EQ long put positions are structurally bearish; the modeled P&L assumes European-style exercise at expiration and ignores early assignment, transaction costs, dividends paid before expiry on the stock leg (when present), and the bid-ask spread on the listed chain. EQ positions also carry Healthcare sector concentration risk; news flow inside the sector (peer earnings, regulatory shifts, supply-chain headlines) can move EQ alongside the broader basket even when EQ-specific fundamentals are unchanged. Long-premium structures like a long put on EQ are particularly exposed to IV-crush risk through scheduled events (earnings, FDA decisions, central-bank meetings) where IV typically contracts post-event regardless of the directional outcome. Always rebuild the position from current EQ chain quotes before placing a trade.

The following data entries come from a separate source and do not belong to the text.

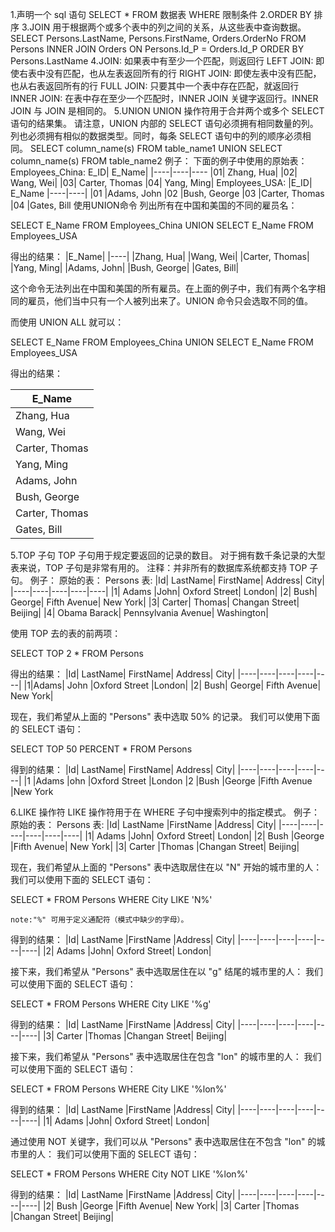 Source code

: 1.声明一个 sql 语句
  SELECT *
  FROM
  数据表
  WHERE 限制条件
2.ORDER BY 排序
3.JOIN
  用于根据两个或多个表中的列之间的关系，从这些表中查询数据。
  SELECT Persons.LastName, Persons.FirstName, Orders.OrderNo
  FROM Persons
  INNER JOIN Orders
  ON Persons.Id_P = Orders.Id_P
  ORDER BY Persons.LastName
4.JOIN: 如果表中有至少一个匹配，则返回行
  LEFT JOIN: 即使右表中没有匹配，也从左表返回所有的行
  RIGHT JOIN: 即使左表中没有匹配，也从右表返回所有的行
  FULL JOIN: 只要其中一个表中存在匹配，就返回行
  INNER JOIN: 在表中存在至少一个匹配时，INNER JOIN 关键字返回行。INNER JOIN 与 JOIN 是相同的。
5.UNION
  UNION 操作符用于合并两个或多个 SELECT 语句的结果集。
  请注意，UNION 内部的 SELECT 语句必须拥有相同数量的列。列也必须拥有相似的数据类型。同时，每条 SELECT 语句中的列的顺序必须相同。
  SELECT column_name(s) FROM table_name1
  UNION
  SELECT column_name(s) FROM table_name2
  例子：
  下面的例子中使用的原始表：
  Employees_China:
  E_ID|	E_Name|
  |----|----|----
  |01|	Zhang, Hua|
  |02|	Wang, Wei|
  |03|	Carter, Thomas
  |04|	Yang, Ming|
  Employees_USA:
  |E_ID|	E_Name
  |----|----|
  |01	|Adams, John
  |02	|Bush, George
  |03	|Carter, Thomas
  |04	|Gates, Bill
  使用UNION命令
  列出所有在中国和美国的不同的雇员名：
  
  SELECT E_Name FROM Employees_China
  UNION
  SELECT E_Name FROM Employees_USA
  
  得出的结果：
  |E_Name|
  |----|
  |Zhang, Hua|
  |Wang, Wei|
  |Carter, Thomas|
  |Yang, Ming|
  |Adams, John|
  |Bush, George|
  |Gates, Bill|
  
  这个命令无法列出在中国和美国的所有雇员。在上面的例子中，我们有两个名字相同的雇员，他们当中只有一个人被列出来了。UNION 命令只会选取不同的值。
  
  而使用 UNION ALL 就可以：
  
  SELECT E_Name FROM Employees_China
  UNION
  SELECT E_Name FROM Employees_USA
  
  得出的结果：
  
  |E_Name|
  |----|
  |Zhang, Hua|
  |Wang, Wei|
  |Carter, Thomas|
  |Yang, Ming|
  |Adams, John|
  |Bush, George|
  |Carter, Thomas|
  |Gates, Bill|

5.TOP 子句
  TOP 子句用于规定要返回的记录的数目。
  对于拥有数千条记录的大型表来说，TOP 子句是非常有用的。
  注释：并非所有的数据库系统都支持 TOP 子句。
  例子：
  原始的表：
  Persons 表:
  |Id|	LastName|	FirstName|	Address|	City|
  |----|----|----|----|----|
  |1|	Adams	|John|	Oxford Street|	London|
  |2|	Bush|	George|	Fifth Avenue|	New York|
  |3|	Carter|	Thomas|	Changan Street|	Beijing|
  |4|	Obama	Barack|	Pennsylvania Avenue|	Washington|
  
  使用 TOP 去的表的前两项：
  
  SELECT TOP 2 * FROM Persons
  
  得出的结果：
  |Id|	LastName|	FirstName|	Address|	City|
  |----|----|----|----|----|
  |1|Adams|	John	|Oxford Street	|London|
  |2|	Bush|	George|	Fifth Avenue|	New York|

  现在，我们希望从上面的 "Persons" 表中选取 50% 的记录。
  我们可以使用下面的 SELECT 语句：
  
  SELECT TOP 50 PERCENT * FROM Persons

  得到的结果：
  |Id|	LastName|	FirstName|	Address|	City|
  |----|----|----|----|----|
  |1	|Adams	|ohn	|Oxford Street	|London
  |2	|Bush	|George	|Fifth Avenue	|New York
  
6.LIKE 操作符
  LIKE 操作符用于在 WHERE 子句中搜索列中的指定模式。
  例子：
  原始的表：
  Persons 表:
  |Id|	LastName	|FirstName	|Address|	City|
  |----|----|----|----|----|----|
  |1|	Adams	|John|	Oxford Street|	London|
  |2|	Bush	|George	|Fifth Avenue|	New York|
  |3|	Carter	|Thomas	|Changan Street|	Beijing|
  
  现在，我们希望从上面的 "Persons" 表中选取居住在以 "N" 开始的城市里的人：
  我们可以使用下面的 SELECT 语句：
  
  SELECT * FROM Persons
  WHERE City LIKE 'N%'
  
  `note:"%" 可用于定义通配符（模式中缺少的字母）。`
  
  得到的结果：
  |Id|	LastName	|FirstName	|Address|	City|
  |----|----|----|----|----|----|
  |2|	Adams	|John|	Oxford Street|	London|
  
  
  接下来，我们希望从 "Persons" 表中选取居住在以 "g" 结尾的城市里的人：
  我们可以使用下面的 SELECT 语句：
  
  SELECT * FROM Persons
  WHERE City LIKE '%g'
  
  得到的结果：
  |Id|	LastName	|FirstName	|Address|	City|
  |----|----|----|----|----|----|
  |3|	Carter	|Thomas	|Changan Street|	Beijing|
  
  
  接下来，我们希望从 "Persons" 表中选取居住在包含 "lon" 的城市里的人：
  我们可以使用下面的 SELECT 语句：

  SELECT * FROM Persons
  WHERE City LIKE '%lon%'
  
  得到的结果：
  |Id|	LastName	|FirstName	|Address|	City|
  |----|----|----|----|----|----|
  |1|	Adams	|John|	Oxford Street|	London|
  
  
  通过使用 NOT 关键字，我们可以从 "Persons" 表中选取居住在不包含 "lon" 的城市里的人：
  我们可以使用下面的 SELECT 语句：
  
  SELECT * FROM Persons
  WHERE City NOT LIKE '%lon%'
  
  得到的结果：
  |Id|	LastName	|FirstName	|Address|	City|
  |----|----|----|----|----|----|
  |2|	Bush	|George	|Fifth Avenue|	New York|
  |3|	Carter	|Thomas	|Changan Street|	Beijing|

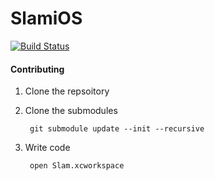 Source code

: # SlamiOS

[![Build Status](https://travis-ci.org/ericmeyer/SlamiOS.svg?branch=master)](https://travis-ci.org/ericmeyer/SlamiOS)

#### Contributing

1. Clone the repsoitory
2. Clone the submodules

        git submodule update --init --recursive

3. Write code

        open Slam.xcworkspace
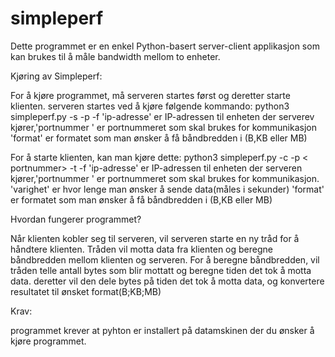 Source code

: # simpleperf
Dette programmet er en enkel Python-basert server-client applikasjon som kan brukes til å måle bandwidth mellom to enheter.

Kjøring av Simpleperf:

For å kjøre programmet, må serveren startes først og deretter starte klienten. serveren startes ved å kjøre følgende kommando:
python3 simpleperf.py -s <ip-adresse> -p <portnummer> -f <format>
'ip-adresse' er IP-adressen til enheten der serverev kjører,'portnummer ' er portnummeret som skal brukes for kommunikasjon 
'format' er formatet som man ønsker å få båndbredden i (B,KB eller MB)

For å starte klienten, kan man kjøre dette:
python3 simpleperf.py -c <ip-adresse> -p < portnummer> -t <varighet> -f <format>
'ip-adresse' er IP-adressen til enheten der serveren kjører,'portnummer ' er portnummeret som skal brukes for kommunikasjon.
'varighet' er hvor lenge man ønsker å sende data(måles i sekunder)
'format' er formatet som man ønsker å få båndbredden i (B,KB eller MB)

Hvordan fungerer programmet?

Når klienten kobler seg til serveren, vil serveren starte en ny tråd for å håndtere klienten. Tråden vil motta data fra klienten og beregne båndbredden mellom klienten og serveren.
For å beregne båndbredden, vil tråden telle antall bytes som blir mottatt og beregne tiden det tok å motta data. deretter vil den dele bytes på tiden det tok å motta data, og konvertere resultatet til ønsket format(B;KB;MB)

Krav:

programmet krever at pyhton er installert på datamskinen der du ønsker å kjøre programmet. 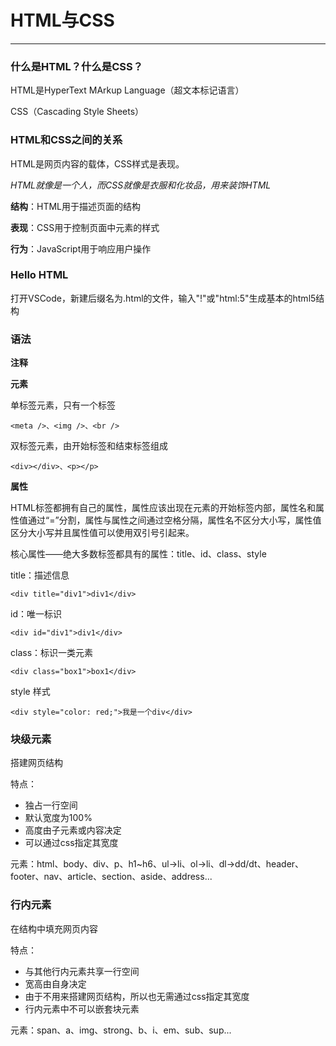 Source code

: # HTML与CSS

---

### 什么是HTML？什么是CSS？

HTML是HyperText MArkup Language（超文本标记语言）

CSS（Cascading Style Sheets）

### HTML和CSS之间的关系

HTML是网页内容的载体，CSS样式是表现。

*HTML就像是一个人，而CSS就像是衣服和化妆品，用来装饰HTML*

**结构**：HTML用于描述页面的结构

**表现**：CSS用于控制页面中元素的样式

**行为**：JavaScript用于响应用户操作

### Hello HTML

打开VSCode，新建后缀名为.html的文件，输⼊"!"或"html:5"生成基本的html5结构

### 语法

**注释**

<!-- 注释内容 -->

**元素**

单标签元素，只有一个标签

``<meta />、<img />、<br />``

双标签元素，由开始标签和结束标签组成

``<div></div>、<p></p>``

**属性**

HTML标签都拥有自己的属性，属性应该出现在元素的开始标签内部，属性名和属性值通过“=”分割，属性与属性之间通过空格分隔，属性名不区分大小写，属性值区分大小写并且属性值可以使用双引号引起来。

核心属性——绝大多数标签都具有的属性：title、id、class、style

title：描述信息

``<div title="div1">div1</div>``

id：唯一标识

``<div id="div1">div1</div>``

class：标识一类元素

``<div class="box1">box1</div>``

style 样式

``<div style="color: red;">我是一个div</div>``

### 块级元素

搭建网页结构

特点：

- 独占一行空间
- 默认宽度为100%
- 高度由子元素或内容决定
- 可以通过css指定其宽度

元素：html、body、div、p、h1~h6、ul->li、ol->li、dl->dd/dt、header、footer、nav、article、section、aside、address...

### 行内元素

在结构中填充网页内容

特点：

- 与其他行内元素共享一行空间
- 宽高由自身决定
- 由于不用来搭建网页结构，所以也无需通过css指定其宽度
- 行内元素中不可以嵌套块元素

元素：span、a、img、strong、b、i、em、sub、sup... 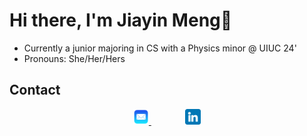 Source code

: <h1> Hi there, I'm Jiayin Meng👋 </h1>

* Currently a junior majoring in CS with a Physics minor @ UIUC 24'
* Pronouns: She/Her/Hers


## Contact
<div align="center">
    <a href="mailto:charlotte.m65012@gmail.com" target="_blank">
        <img src="./mail.png" width="5%"/>
    </a>
    <img width="10%" />
    <a href="https://www.linkedin.com/in/jiayin-meng2002/" target="_blank">
        <img src="./linkedin.png" width="5%"/>
    </a>
    
</div>
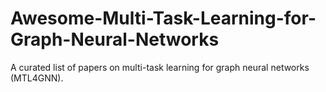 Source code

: # Awesome-Multi-Task-Learning-for-Graph-Neural-Networks
A curated list of papers on multi-task learning for graph neural networks (MTL4GNN).

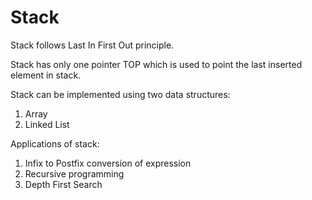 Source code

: # Stack
Stack follows Last In First Out principle.

Stack has only one pointer TOP which is used to point the last inserted element in stack.

Stack can be implemented using two data structures:
1. Array
2. Linked List

Applications of stack:
1. Infix to Postfix conversion of expression
2. Recursive programming
3. Depth First Search
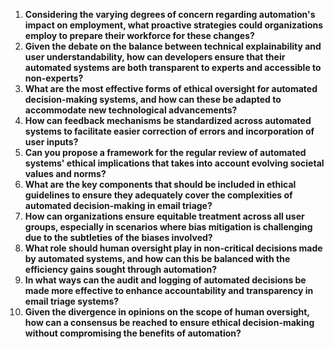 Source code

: 1. **Considering the varying degrees of concern regarding automation's impact on employment, what proactive strategies could organizations employ to prepare their workforce for these changes?**
2. **Given the debate on the balance between technical explainability and user understandability, how can developers ensure that their automated systems are both transparent to experts and accessible to non-experts?**
3. **What are the most effective forms of ethical oversight for automated decision-making systems, and how can these be adapted to accommodate new technological advancements?**
4. **How can feedback mechanisms be standardized across automated systems to facilitate easier correction of errors and incorporation of user inputs?**
5. **Can you propose a framework for the regular review of automated systems' ethical implications that takes into account evolving societal values and norms?**
6. **What are the key components that should be included in ethical guidelines to ensure they adequately cover the complexities of automated decision-making in email triage?**
7. **How can organizations ensure equitable treatment across all user groups, especially in scenarios where bias mitigation is challenging due to the subtleties of the biases involved?**
8. **What role should human oversight play in non-critical decisions made by automated systems, and how can this be balanced with the efficiency gains sought through automation?**
9. **In what ways can the audit and logging of automated decisions be made more effective to enhance accountability and transparency in email triage systems?**
10. **Given the divergence in opinions on the scope of human oversight, how can a consensus be reached to ensure ethical decision-making without compromising the benefits of automation?** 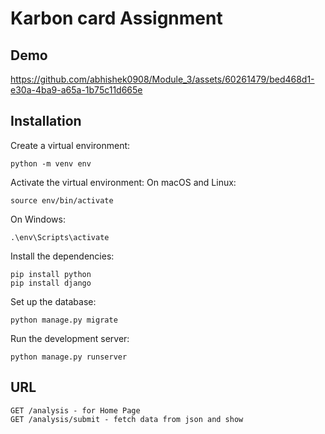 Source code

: 
# Karbon card Assignment

## Demo

https://github.com/abhishek0908/Module_3/assets/60261479/bed468d1-e30a-4ba9-a65a-1b75c11d665e



## Installation
Create a virtual environment:

    python -m venv env

Activate the virtual environment: On macOS and Linux:

    source env/bin/activate

On Windows:

    .\env\Scripts\activate

Install the dependencies:

    pip install python
    pip install django

Set up the database:

    python manage.py migrate

Run the development server:

    python manage.py runserver
## URL
    GET /analysis - for Home Page
    GET /analysis/submit - fetch data from json and show 
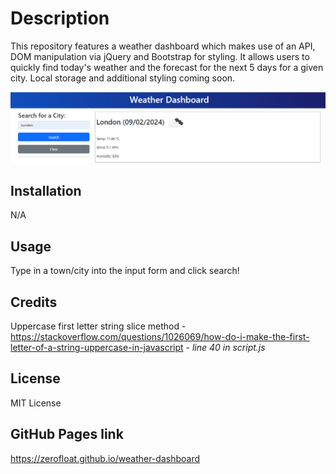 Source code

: # Description

This repository features a weather dashboard which makes use of an API, DOM manipulation via jQuery and Bootstrap for styling. It allows users to quickly find today's weather and the forecast for the next 5 days for a given city. Local storage and additional styling coming soon.

![screenshot of weather dashboard](./assets/weather-dashboard-screenshot.png)

## Installation

N/A

## Usage

Type in a town/city into the input form and click search!

## Credits

Uppercase first letter string slice method - https://stackoverflow.com/questions/1026069/how-do-i-make-the-first-letter-of-a-string-uppercase-in-javascript - *line 40 in script.js*

## License

MIT License

## GitHub Pages link

https://zerofloat.github.io/weather-dashboard
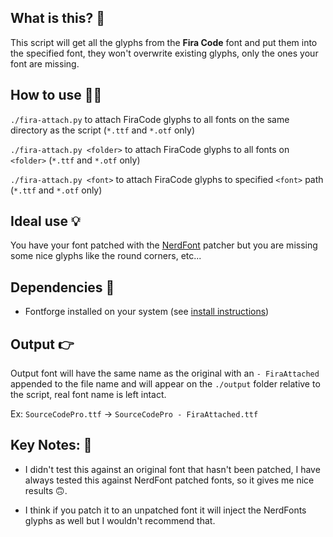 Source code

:## What is this? 🤔

This script will get all the glyphs from the **Fira Code** font and put them into the specified font, they won't overwrite
existing glyphs, only the ones your font are missing.

## How to use 🤷‍♀️

`./fira-attach.py` to attach FiraCode glyphs to all fonts on the same directory as the script (`*.ttf` and `*.otf` only)

`./fira-attach.py <folder>` to attach FiraCode glyphs to all fonts on `<folder>` (`*.ttf` and `*.otf` only)

`./fira-attach.py <font>` to attach FiraCode glyphs to specified `<font>` path (`*.ttf` and `*.otf` only)

## Ideal use 💡

You have your font patched with the [NerdFont](https://github.com/ryanoasis/nerd-fonts) patcher but you are missing some nice
glyphs like the round corners, etc...

## Dependencies 🏁

- Fontforge installed on your system (see [install instructions](http://designwithfontforge.com/en-US/Installing_Fontforge.html))

## Output 👉

Output font will have the same name as the original with an `- FiraAttached` appended to the file name and will appear
on the `./output` folder relative to the script, real font name is left intact.

Ex: `SourceCodePro.ttf` -> `SourceCodePro - FiraAttached.ttf`

## Key Notes: 🧷

- I didn't test this against an original font that hasn't been patched, I have always tested this against NerdFont patched fonts,
  so it gives me nice results 🙃.

- I think if you patch it to an unpatched font it will inject the NerdFonts glyphs as well but I wouldn't recommend that.
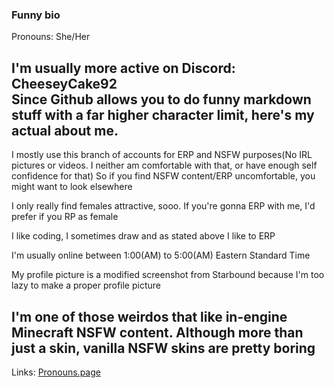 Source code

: ### Funny bio
Pronouns: She/Her

I'm usually more active on Discord: CheeseyCake92<br>
Since Github allows you to do funny markdown stuff with a far higher character limit, here's my actual about me.
----------------------------------------------------------
I mostly use this branch of accounts for ERP and NSFW purposes(No IRL pictures or videos. I neither am comfortable with that, or have enough self confidence for that)
So if you find NSFW content/ERP uncomfortable, you might want to look elsewhere

I only really find females attractive, sooo. If you're gonna ERP with me, I'd prefer if you RP as female

I like coding, I sometimes draw and as stated above I like to ERP

I'm usually online between 1:00(AM) to 5:00(AM) Eastern Standard Time

My profile picture is a modified screenshot from Starbound because I'm too lazy to make a proper profile picture

I'm one of those weirdos that like in-engine Minecraft NSFW content. Although more than just a skin, vanilla NSFW skins are pretty boring
----------------------------------------------------------
Links:
[Pronouns.page](https://en.pronouns.page/@cheeseycake923)
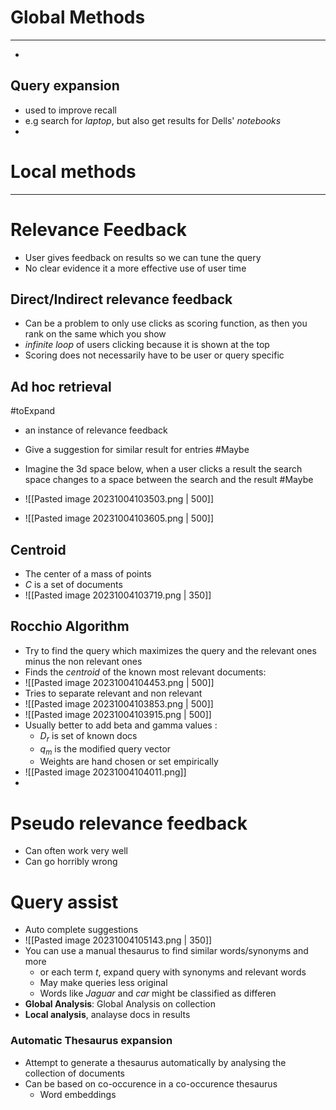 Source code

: 

# Global Methods
---
* 
## Query expansion

* used to improve recall
* e.g search for _laptop_, but also get results for Dells' _notebooks_
* 

# Local methods
---

# Relevance Feedback

* User gives feedback on results so we can tune the query
* No clear evidence it a more effective use of user time

## Direct/Indirect relevance feedback

* Can be a problem to only use clicks as scoring function, as then you rank on the same which you show
* _infinite loop_ of users clicking because it is shown at the top
* Scoring does not necessarily have to be user or query specific

## Ad hoc retrieval
#toExpand 
* an instance of relevance feedback
* Give a suggestion for similar result for entries #Maybe 
* Imagine the 3d space below, when a user clicks a result the search space changes to a space between the search and the result #Maybe 

* ![[Pasted image 20231004103503.png | 500]]
* ![[Pasted image 20231004103605.png | 500]]


## Centroid

* The center of a mass of points
* $C$ is a set of documents
* ![[Pasted image 20231004103719.png | 350]]


## Rocchio Algorithm

* Try to find the query which maximizes the query and the relevant ones minus the non relevant ones
* Finds the _centroid_ of the known most relevant documents:
* ![[Pasted image 20231004104453.png | 500]]
* Tries to separate relevant and non relevant
* ![[Pasted image 20231004103853.png | 500]]
* ![[Pasted image 20231004103915.png | 500]]
* Usually better to add beta and gamma values :
	* $D_r$ is set of known docs
	* $q_m$ is the modified query vector
	* Weights are hand chosen or set empirically
* ![[Pasted image 20231004104011.png]]
* 


# Pseudo relevance feedback

* Can often work very well
* Can go horribly wrong


# Query assist

* Auto complete suggestions
* ![[Pasted image 20231004105143.png | 350]]
* You can use a manual thesaurus to find similar words/synonyms and more
	* or each term $t$, expand query with synonyms and relevant words
	* May make queries less original
	* Words like _Jaguar_ and _car_ might be classified as differen
* **Global Analysis**: Global Analysis on collection
* **Local analysis**, analayse docs in results

### Automatic Thesaurus expansion

* Attempt to generate a thesaurus automatically by analysing the collection of documents
* Can be based on co-occurence in a co-occurence thesaurus
	* Word embeddings
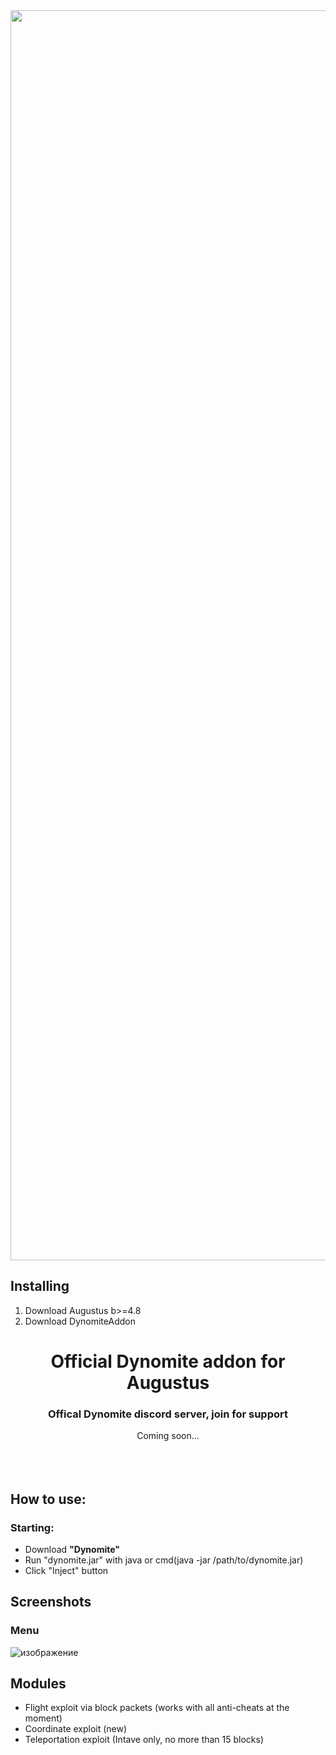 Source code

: <a href="https://github.com/TheStallin/dynomite-addon/releases/download/release/dynomite.jar">
    <img src="https://custom-icon-badges.demolab.com/badge/-Download-2b2b2b?style=for-the-badge&logo=download&logoColor=white" width=2000></img>
</a>

## Installing
1. Download Augustus b>=4.8
2. Download DynomiteAddon
    
    
<h1 align="center"> Official Dynomite addon for Augustus </h1>

<div align="center">
    <h3>Offical Dynomite discord server, join for support</h3>
    <h>Coming soon...</h>
</div>  
<br>
<br>
<br>    




## How to use:
### Starting:
- Download <b>"Dynomite"</b> <br />
- Run "dynomite.jar" with java or cmd(java -jar /path/to/dynomite.jar)
- Click "Inject" button
## Screenshots


### Menu
![изображение](https://github.com/dynomitedev/dynomite-addon/assets/151769642/1c616f75-f574-43d0-b344-5feeaacbdedb)
## Modules
- Flight exploit via block packets (works with all anti-cheats at the moment)
- Coordinate exploit (new)
- Teleportation exploit (Intave only, no more than 15 blocks)
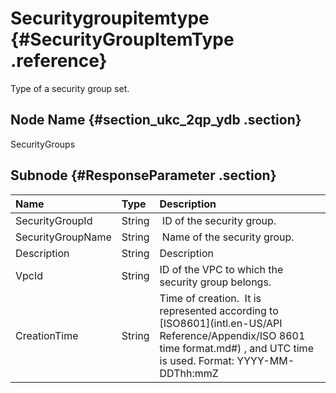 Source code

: # Securitygroupitemtype {#SecurityGroupItemType .reference}

Type of a security group set.

## Node Name {#section_ukc_2qp_ydb .section}

SecurityGroups

## Subnode {#ResponseParameter .section}

|Name|Type|Description|
|:---|:---|:----------|
|SecurityGroupId|String| ID of the security group.|
|SecurityGroupName|String| Name of the security group.|
|Description|String|Description|
|VpcId|String|ID of the VPC to which the security group belongs.|
|CreationTime|String|Time of creation.  It is represented according to [ISO8601](intl.en-US/API Reference/Appendix/ISO 8601 time format.md#) , and UTC time is used. Format: YYYY-MM-DDThh:mmZ|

Frequently asked questions
- What is a long put on EQ?
- A long put on EQ is the long put strategy applied to EQ (stock). The strategy is structurally bearish: A long put buys downside exposure with a fixed maximum loss equal to the premium paid; profit accrues if the underlying closes below the strike minus premium at expiration. With EQ stock trading near $3.15, the strikes shown on this page are snapped to the nearest listed EQ chain strike and the premiums come straight from the end-of-day bid/ask midpoint.
- How are EQ long put max profit and max loss calculated?
- Max profit equals the strike minus premium times 100 (reached at zero); max loss equals the premium times 100. Breakeven is strike minus premium. For the EQ long put priced from the end-of-day chain at a 30-day expiry (ATM IV 138.90%), the computed maximum profit is unbounded per contract and the computed maximum loss is unbounded per contract. Live intraday quotes will differ as the chain moves through the trading session.
- What is the breakeven for a EQ long put?
- The breakeven for the EQ long put priced on this page is no defined breakeven on the modeled curve at expiration, derived from end-of-day chain premiums. Breakeven is the underlying price at which the strategy's P&L crosses zero ignoring transaction costs and assignment risk. The current EQ market-implied 1-standard-deviation expected move is approximately 39.82%; if the move sits well outside the breakeven distance, the structure's risk-reward becomes correspondingly tighter.
- When should you consider a long put on EQ?
- Long puts on EQ hedge an existing long EQ stock position or express a bearish view with defined risk; position sizing typically scales the put notional to the underlying EQ exposure being hedged.
- How does current EQ implied volatility affect this long put?
- EQ ATM IV is at 138.90% with IV rank near 24.41%, which is on the low end of its 1-year range. Premium-buying structures (long call, long put, debit spreads) are relatively cheap in this regime; premium-selling structures collect less credit per unit risk.